Jane Packer started her flower business more than 20 years ago from the basement of this graceful Georgian terraced house in north London. She's one of the country's most famous florists, having made her name as the woman who designed the Duke and Duchess of York's bridal flowers.

Colour is obviously important to Jane. A black and red sitting room is one of many bold statements, not for the feint hearted which she pulls off effortlessly...

Determined to be different, right from the start, Jane broke away from the conventional florist's mould by adapting the principles learnt during her time in fashion design to the flower industry. She evolved a fresh approach, searching for new sources of inspiration and pursuing the least conventional and most innovative ideas.

Needless to say, her reputation has grown as fast as her business. She has written a number of best-selling books and now presides over five shops and a flower school in London, a concession in The Conran Shop in New York and a shop and school in Tokyo.

Amazingly, she still lives in that very same house she started out in. A wreck of place that was riddled with grotty bed-sits, it didn't always look this good. ‘My husband Gary and I had a flat in the same area, but we'd always looked at these houses and loved them,' says Jane. ‘When we eventually bought this place, we lived in the attic and slept on a mattress on the floor for ages to keep the costs down - it was so depressing!'

The plan was to re-convert the building back to its original family house status, but the money they'd set aside for its decoration was quickly used up to plug a more urgent hole. ‘It all went in essential and very extensive damp proofing work,' explains Jane. ‘It had to be done, of course, but ultimately we had nothing to show at the end of it - except for a dry house!'

Fast forward a couple of decades and the house has evolved into a stylish and yet totally unpretentious family home. Filled with all the paraphernalia teenage children bring, there are some unusual extras lurking amongst the designer and one-off furnishings: a drum set and a football table in the dining room for starters. ‘This is how we live,' shrugs Jane. ‘You might as well embrace all this stuff rather than hide it.' Her daughter Lola and son Rebby, clearly agree that the funky, yet graceful surroundings are perfectly conducive to teenage requirements.

Colour is obviously important to Jane. A black and red sitting room is one of many bold statements she has introduced to the house. Not a look for the feint hearted, she pulls it off effortlessly. Sofa, armchairs and bean-bags are all deeply black, while rugs, throws and vases filled with roses come in various shades of red.

3 IDEAS TO TRY1.Interior designers insist that a touch of black lifts any room. Jane chose black stair carpet which is both practical and super stylish.

2.Paint a simple frame directly on to the wall and hang a mirror in the middle of it. The mirror will immediately seem more important.
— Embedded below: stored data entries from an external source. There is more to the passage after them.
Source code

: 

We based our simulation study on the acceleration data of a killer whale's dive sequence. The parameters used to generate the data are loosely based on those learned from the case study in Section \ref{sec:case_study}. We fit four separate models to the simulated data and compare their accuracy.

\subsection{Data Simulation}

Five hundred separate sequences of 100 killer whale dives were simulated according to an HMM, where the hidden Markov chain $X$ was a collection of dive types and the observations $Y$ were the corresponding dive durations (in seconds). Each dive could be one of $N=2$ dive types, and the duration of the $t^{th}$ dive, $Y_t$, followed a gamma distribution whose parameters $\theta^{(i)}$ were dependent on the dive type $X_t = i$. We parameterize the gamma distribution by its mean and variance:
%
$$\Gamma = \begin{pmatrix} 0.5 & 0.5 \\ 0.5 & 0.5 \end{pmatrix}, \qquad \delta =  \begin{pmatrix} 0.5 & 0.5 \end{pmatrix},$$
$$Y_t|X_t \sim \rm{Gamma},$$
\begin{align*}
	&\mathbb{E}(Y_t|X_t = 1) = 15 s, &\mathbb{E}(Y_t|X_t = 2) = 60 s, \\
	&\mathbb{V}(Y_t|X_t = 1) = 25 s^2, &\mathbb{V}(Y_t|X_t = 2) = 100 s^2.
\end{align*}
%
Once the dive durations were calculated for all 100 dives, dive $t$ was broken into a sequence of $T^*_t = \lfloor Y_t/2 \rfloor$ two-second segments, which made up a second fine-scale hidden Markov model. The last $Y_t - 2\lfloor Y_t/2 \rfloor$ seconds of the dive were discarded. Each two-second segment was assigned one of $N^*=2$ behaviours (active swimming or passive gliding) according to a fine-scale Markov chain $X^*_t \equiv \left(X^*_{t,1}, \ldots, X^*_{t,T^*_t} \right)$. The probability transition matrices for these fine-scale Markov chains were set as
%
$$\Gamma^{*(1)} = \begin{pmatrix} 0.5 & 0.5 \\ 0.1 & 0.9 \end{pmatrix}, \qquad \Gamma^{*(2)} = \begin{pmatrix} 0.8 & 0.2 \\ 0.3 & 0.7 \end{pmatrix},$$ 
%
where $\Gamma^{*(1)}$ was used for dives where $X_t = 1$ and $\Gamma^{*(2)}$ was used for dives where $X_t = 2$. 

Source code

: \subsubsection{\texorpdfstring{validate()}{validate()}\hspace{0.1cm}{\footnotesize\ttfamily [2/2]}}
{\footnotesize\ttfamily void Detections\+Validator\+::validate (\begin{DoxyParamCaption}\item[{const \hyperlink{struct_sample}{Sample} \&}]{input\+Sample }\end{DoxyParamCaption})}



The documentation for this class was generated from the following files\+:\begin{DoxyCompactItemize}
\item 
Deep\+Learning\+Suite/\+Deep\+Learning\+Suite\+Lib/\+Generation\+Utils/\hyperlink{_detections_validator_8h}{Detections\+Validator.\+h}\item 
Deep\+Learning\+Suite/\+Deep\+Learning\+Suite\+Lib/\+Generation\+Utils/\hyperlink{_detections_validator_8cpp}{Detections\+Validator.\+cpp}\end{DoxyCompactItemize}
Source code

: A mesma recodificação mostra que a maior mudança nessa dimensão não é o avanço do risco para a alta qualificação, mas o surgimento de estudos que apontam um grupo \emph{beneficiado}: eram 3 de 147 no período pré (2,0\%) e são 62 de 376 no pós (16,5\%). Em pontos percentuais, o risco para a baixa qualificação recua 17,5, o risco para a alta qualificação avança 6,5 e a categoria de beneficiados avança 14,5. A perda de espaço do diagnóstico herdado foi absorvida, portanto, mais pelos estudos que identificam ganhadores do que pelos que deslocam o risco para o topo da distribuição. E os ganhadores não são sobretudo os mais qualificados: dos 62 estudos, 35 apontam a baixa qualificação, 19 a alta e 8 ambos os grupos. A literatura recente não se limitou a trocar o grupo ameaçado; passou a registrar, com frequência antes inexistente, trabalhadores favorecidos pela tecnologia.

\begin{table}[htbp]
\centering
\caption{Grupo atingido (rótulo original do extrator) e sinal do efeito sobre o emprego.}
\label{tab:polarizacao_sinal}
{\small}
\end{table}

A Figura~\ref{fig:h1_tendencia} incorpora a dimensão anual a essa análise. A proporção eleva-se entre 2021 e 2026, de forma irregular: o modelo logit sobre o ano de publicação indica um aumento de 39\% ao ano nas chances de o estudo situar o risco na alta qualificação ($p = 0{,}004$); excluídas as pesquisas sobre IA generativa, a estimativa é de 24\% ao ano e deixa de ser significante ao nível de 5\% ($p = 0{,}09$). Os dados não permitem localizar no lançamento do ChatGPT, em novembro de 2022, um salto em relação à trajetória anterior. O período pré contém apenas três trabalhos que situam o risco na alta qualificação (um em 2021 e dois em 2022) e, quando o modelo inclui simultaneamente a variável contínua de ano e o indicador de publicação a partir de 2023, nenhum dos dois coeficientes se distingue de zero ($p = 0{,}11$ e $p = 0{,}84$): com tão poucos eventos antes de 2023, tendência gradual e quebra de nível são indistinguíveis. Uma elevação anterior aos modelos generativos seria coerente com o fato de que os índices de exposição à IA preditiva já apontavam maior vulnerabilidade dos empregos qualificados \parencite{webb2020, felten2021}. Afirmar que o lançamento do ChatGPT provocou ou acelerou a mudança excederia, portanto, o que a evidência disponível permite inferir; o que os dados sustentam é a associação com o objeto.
3.For visual impact, group different shaped vessels and vases of the same colour together.

The walls and shutters have been painted a soft dove grey, which harmonises beautifully with the stronger shades. ‘I'm really drawn to these colours. The three together look dramatic but cosy,' says Jane. Family photos and mementoes are very much on display and in the window is a beautiful rocking horse with its own charming story.

Made for Jane's son Rebby, by her carpenter father, the horse's belly has a secret compartment that contains photos and notes all about the creative process of making the piece.
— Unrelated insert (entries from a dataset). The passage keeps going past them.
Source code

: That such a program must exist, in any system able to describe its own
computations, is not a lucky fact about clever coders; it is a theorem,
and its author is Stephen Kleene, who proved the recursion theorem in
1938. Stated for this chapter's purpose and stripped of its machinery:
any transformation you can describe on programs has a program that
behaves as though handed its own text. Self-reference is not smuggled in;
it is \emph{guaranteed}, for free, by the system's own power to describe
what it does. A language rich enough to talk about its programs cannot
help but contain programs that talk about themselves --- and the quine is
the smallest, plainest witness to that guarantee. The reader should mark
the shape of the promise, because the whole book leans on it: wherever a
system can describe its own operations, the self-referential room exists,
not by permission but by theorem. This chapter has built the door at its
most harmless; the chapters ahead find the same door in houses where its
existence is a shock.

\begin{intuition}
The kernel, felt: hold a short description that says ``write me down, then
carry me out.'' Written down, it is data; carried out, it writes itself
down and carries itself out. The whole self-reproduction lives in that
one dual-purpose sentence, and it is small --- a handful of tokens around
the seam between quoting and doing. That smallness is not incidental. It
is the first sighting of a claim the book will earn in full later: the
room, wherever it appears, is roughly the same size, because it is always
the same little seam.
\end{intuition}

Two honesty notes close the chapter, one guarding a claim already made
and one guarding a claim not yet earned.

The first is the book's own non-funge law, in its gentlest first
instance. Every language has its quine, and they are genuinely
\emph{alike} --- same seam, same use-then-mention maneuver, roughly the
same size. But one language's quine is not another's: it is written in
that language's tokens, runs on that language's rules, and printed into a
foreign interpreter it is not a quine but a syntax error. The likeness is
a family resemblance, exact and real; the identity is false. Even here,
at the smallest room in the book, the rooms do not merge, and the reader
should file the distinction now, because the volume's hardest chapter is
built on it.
Jane's unique sense of style isn't the only thing that sets her home apart. She's got some clever deign ideas up her sleeve that are both quirky and easy to achieve. The sitting room mirror, for example has an ornate frame painted directly onto the wall around it, immediately making it seem more important. ‘I like to use things in an unexpected way. It creates a more interesting visual experience,' she says.

Downstairs the basement has long since been turned from a fledgling flower business into a comfortable eat, live and cook-in kitchen. Terracotta tiles cover the floor and vintage cupboards with chicken-wire panels add a rustic homey vibe.

Another of her quirky ideas, Jane was inspired by similar cupboards she'd seen in America and has filled hers with beautiful glass vessels and vases. ‘There was no real plan for the décor in here,' she says. ‘It's all things that have been added over the years which I am constantly editing.'

Upstairs, in Jane's bedroom, the eclectic mix continues. Wardrobes from the Arts and Crafts period and a big brass bed set the tone. The fireplace is filled with interesting glass objects and a fabulous Perspex mirror that looks as if it's been carved from ice hangs from one wall and is garlanded with chunky strings of beads.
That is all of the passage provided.